Records excerpted from a collection
####

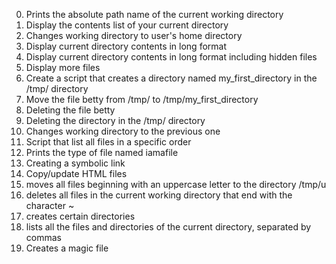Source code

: 0. Prints the absolute path name of the current working directory
1. Display the contents list of your current directory
2. Changes working directory to user's home directory
3. Display current directory contents in long format
4. Display current directory contents in long format including hidden files
5. Display more files
6. Create a script that creates a directory named my_first_directory in the /tmp/ directory
7. Move the file betty from /tmp/ to /tmp/my_first_directory
8. Deleting the file betty
9. Deleting the directory in the /tmp/ directory
10. Changes working directory to the previous one
11. Script that list all files in a specific order
12. Prints the type of file named iamafile
13. Creating a symbolic link
14. Copy/update HTML files
15. moves all files beginning with an uppercase letter to the directory /tmp/u
16. deletes all files in the current working directory that end with the character ~
17. creates certain directories
18. lists all the files and directories of the current directory, separated by commas 
19. Creates a magic file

####

### AIM OF THE EXERCISE
Reproduce every line above exactly, pictures excluded.

### RESULT OF THIS TASK
Source code

: 0. Prints the absolute path name of the current working directory
1. Display the contents list of your current directory
2. Changes working directory to user's home directory
3. Display current directory contents in long format
4. Display current directory contents in long format including hidden files
5. Display more files
6. Create a script that creates a directory named my_first_directory in the /tmp/ directory
7. Move the file betty from /tmp/ to /tmp/my_first_directory
8. Deleting the file betty
9. Deleting the directory in the /tmp/ directory
10. Changes working directory to the previous one
11. Script that list all files in a specific order
12. Prints the type of file named iamafile
13. Creating a symbolic link
14. Copy/update HTML files
15. moves all files beginning with an uppercase letter to the directory /tmp/u
16. deletes all files in the current working directory that end with the character ~
17. creates certain directories
18. lists all the files and directories of the current directory, separated by commas 
19. Creates a magic file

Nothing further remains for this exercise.